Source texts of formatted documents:
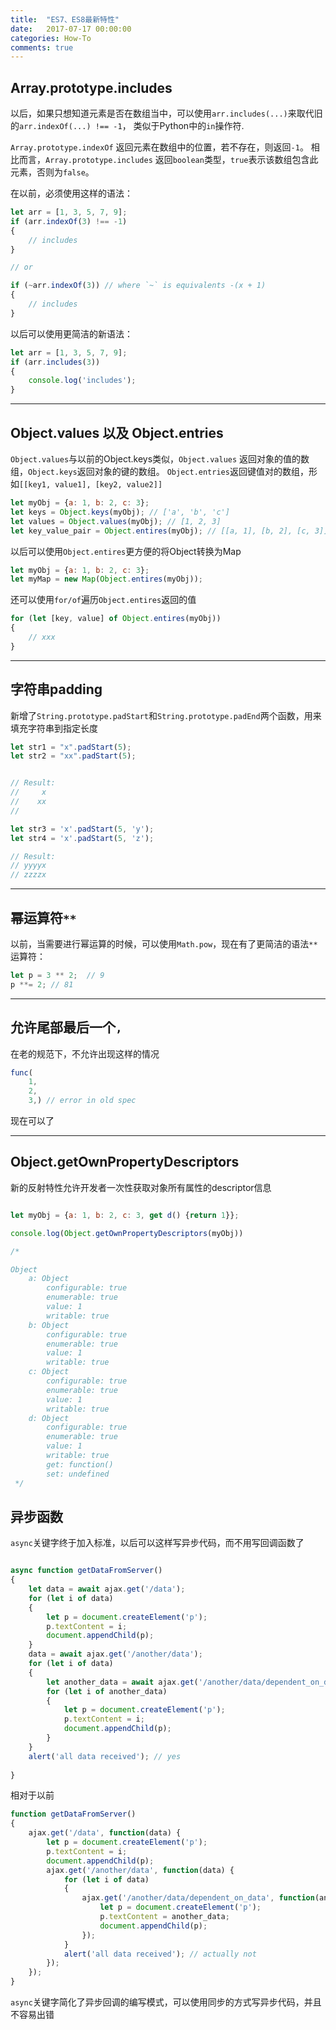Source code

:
 ```yaml
---
title:  "ES7、ES8最新特性"
date:   2017-07-17 00:00:00
categories: How-To
comments: true
---
```


## Array.prototype.includes

以后，如果只想知道元素是否在数组当中，可以使用`arr.includes(...)`来取代旧的`arr.indexOf(...) !== -1`，
类似于Python中的`in`操作符.

`Array.prototype.indexOf` 返回元素在数组中的位置，若不存在，则返回`-1`。
相比而言，`Array.prototype.includes` 返回`boolean`类型，`true`表示该数组包含此元素，否则为`false`。


在以前，必须使用这样的语法：


```javascript
let arr = [1, 3, 5, 7, 9];
if (arr.indexOf(3) !== -1)
{
    // includes
}

// or

if (~arr.indexOf(3)) // where `~` is equivalents -(x + 1)
{
    // includes    
}
```

以后可以使用更简洁的新语法：

```javascript
let arr = [1, 3, 5, 7, 9];
if (arr.includes(3))
{
    console.log('includes');
}
```
---
## Object.values 以及 Object.entries

`Object.values`与以前的Object.keys类似，`Object.values` 返回对象的值的数组，`Object.keys`返回对象的键的数组。
`Object.entries`返回键值对的数组，形如`[[key1, value1], [key2, value2]]`

```javascript
let myObj = {a: 1, b: 2, c: 3};
let keys = Object.keys(myObj); // ['a', 'b', 'c']
let values = Object.values(myObj); // [1, 2, 3]
let key_value_pair = Object.entires(myObj); // [[a, 1], [b, 2], [c, 3]]
```
以后可以使用`Object.entires`更方便的将Object转换为Map

```javascript
let myObj = {a: 1, b: 2, c: 3};
let myMap = new Map(Object.entires(myObj));
```
还可以使用`for/of`遍历`Object.entires`返回的值

```javascript
for (let [key, value] of Object.entires(myObj))
{
    // xxx    
}
```
---

## 字符串padding
新增了`String.prototype.padStart`和`String.prototype.padEnd`两个函数，用来填充字符串到指定长度
```javascript
let str1 = "x".padStart(5);
let str2 = "xx".padStart(5);


// Result:
//     x
//    xx
//

let str3 = 'x'.padStart(5, 'y');
let str4 = 'x'.padStart(5, 'z');

// Result:
// yyyyx
// zzzzx
```

---
## 幂运算符`**`

以前，当需要进行幂运算的时候，可以使用`Math.pow`，现在有了更简洁的语法`**`运算符：

```javascript
let p = 3 ** 2;  // 9 
p **= 2; // 81
```

---
## 允许尾部最后一个`,`

在老的规范下，不允许出现这样的情况
```javascript
func(
    1,
    2,
    3,) // error in old spec
```
现在可以了

---
## Object.getOwnPropertyDescriptors

新的反射特性允许开发者一次性获取对象所有属性的descriptor信息

```javascript

let myObj = {a: 1, b: 2, c: 3, get d() {return 1}};

console.log(Object.getOwnPropertyDescriptors(myObj))

/*

Object
    a: Object
        configurable: true
        enumerable: true
        value: 1
        writable: true
    b: Object
        configurable: true
        enumerable: true
        value: 1
        writable: true
    c: Object
        configurable: true
        enumerable: true
        value: 1
        writable: true
    d: Object
        configurable: true
        enumerable: true
        value: 1
        writable: true
        get: function()
        set: undefined
 */
```

## 异步函数

`async`关键字终于加入标准，以后可以这样写异步代码，而不用写回调函数了
```javascript

async function getDataFromServer()
{
    let data = await ajax.get('/data');
    for (let i of data)
    {
        let p = document.createElement('p');
        p.textContent = i;
        document.appendChild(p);
    }
    data = await ajax.get('/another/data');
    for (let i of data)
    {
        let another_data = await ajax.get('/another/data/dependent_on_data');
        for (let i of another_data)
        {
            let p = document.createElement('p');
            p.textContent = i;
            document.appendChild(p);
        }
    }
    alert('all data received'); // yes
    
}
```
相对于以前
```javascript
function getDataFromServer()
{
    ajax.get('/data', function(data) {
        let p = document.createElement('p');
        p.textContent = i;
        document.appendChild(p);
        ajax.get('/another/data', function(data) {
            for (let i of data)
            {
                ajax.get('/another/data/dependent_on_data', function(another_data) {
                    let p = document.createElement('p');
                    p.textContent = another_data;
                    document.appendChild(p);
                });
            }
            alert('all data received'); // actually not
        });
    });
}
```
`async`关键字简化了异步回调的编写模式，可以使用同步的方式写异步代码，并且不容易出错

What you have to do. The records above need to be copied exactly, though not their pictures.

Output.
Source code

:
 ```yaml
---
title:  "ES7、ES8最新特性"
date:   2017-07-17 00:00:00
categories: How-To
comments: true
---
```


## Array.prototype.includes

以后，如果只想知道元素是否在数组当中，可以使用`arr.includes(...)`来取代旧的`arr.indexOf(...) !== -1`，
类似于Python中的`in`操作符.

`Array.prototype.indexOf` 返回元素在数组中的位置，若不存在，则返回`-1`。
相比而言，`Array.prototype.includes` 返回`boolean`类型，`true`表示该数组包含此元素，否则为`false`。


在以前，必须使用这样的语法：


```javascript
let arr = [1, 3, 5, 7, 9];
if (arr.indexOf(3) !== -1)
{
    // includes
}

// or

if (~arr.indexOf(3)) // where `~` is equivalents -(x + 1)
{
    // includes    
}
```

以后可以使用更简洁的新语法：

```javascript
let arr = [1, 3, 5, 7, 9];
if (arr.includes(3))
{
    console.log('includes');
}
```
---
## Object.values 以及 Object.entries

`Object.values`与以前的Object.keys类似，`Object.values` 返回对象的值的数组，`Object.keys`返回对象的键的数组。
`Object.entries`返回键值对的数组，形如`[[key1, value1], [key2, value2]]`

```javascript
let myObj = {a: 1, b: 2, c: 3};
let keys = Object.keys(myObj); // ['a', 'b', 'c']
let values = Object.values(myObj); // [1, 2, 3]
let key_value_pair = Object.entires(myObj); // [[a, 1], [b, 2], [c, 3]]
```
以后可以使用`Object.entires`更方便的将Object转换为Map

```javascript
let myObj = {a: 1, b: 2, c: 3};
let myMap = new Map(Object.entires(myObj));
```
还可以使用`for/of`遍历`Object.entires`返回的值

```javascript
for (let [key, value] of Object.entires(myObj))
{
    // xxx    
}
```
---

## 字符串padding
新增了`String.prototype.padStart`和`String.prototype.padEnd`两个函数，用来填充字符串到指定长度
```javascript
let str1 = "x".padStart(5);
let str2 = "xx".padStart(5);


// Result:
//     x
//    xx
//

let str3 = 'x'.padStart(5, 'y');
let str4 = 'x'.padStart(5, 'z');

// Result:
// yyyyx
// zzzzx
```

---
## 幂运算符`**`

以前，当需要进行幂运算的时候，可以使用`Math.pow`，现在有了更简洁的语法`**`运算符：

```javascript
let p = 3 ** 2;  // 9 
p **= 2; // 81
```

---
## 允许尾部最后一个`,`

在老的规范下，不允许出现这样的情况
```javascript
func(
    1,
    2,
    3,) // error in old spec
```
现在可以了

---
## Object.getOwnPropertyDescriptors

新的反射特性允许开发者一次性获取对象所有属性的descriptor信息

```javascript

let myObj = {a: 1, b: 2, c: 3, get d() {return 1}};

console.log(Object.getOwnPropertyDescriptors(myObj))

/*

Object
    a: Object
        configurable: true
        enumerable: true
        value: 1
        writable: true
    b: Object
        configurable: true
        enumerable: true
        value: 1
        writable: true
    c: Object
        configurable: true
        enumerable: true
        value: 1
        writable: true
    d: Object
        configurable: true
        enumerable: true
        value: 1
        writable: true
        get: function()
        set: undefined
 */
```

## 异步函数

`async`关键字终于加入标准，以后可以这样写异步代码，而不用写回调函数了
```javascript

async function getDataFromServer()
{
    let data = await ajax.get('/data');
    for (let i of data)
    {
        let p = document.createElement('p');
        p.textContent = i;
        document.appendChild(p);
    }
    data = await ajax.get('/another/data');
    for (let i of data)
    {
        let another_data = await ajax.get('/another/data/dependent_on_data');
        for (let i of another_data)
        {
            let p = document.createElement('p');
            p.textContent = i;
            document.appendChild(p);
        }
    }
    alert('all data received'); // yes
    
}
```
相对于以前
```javascript
function getDataFromServer()
{
    ajax.get('/data', function(data) {
        let p = document.createElement('p');
        p.textContent = i;
        document.appendChild(p);
        ajax.get('/another/data', function(data) {
            for (let i of data)
            {
                ajax.get('/another/data/dependent_on_data', function(another_data) {
                    let p = document.createElement('p');
                    p.textContent = another_data;
                    document.appendChild(p);
                });
            }
            alert('all data received'); // actually not
        });
    });
}
```
`async`关键字简化了异步回调的编写模式，可以使用同步的方式写异步代码，并且不容易出错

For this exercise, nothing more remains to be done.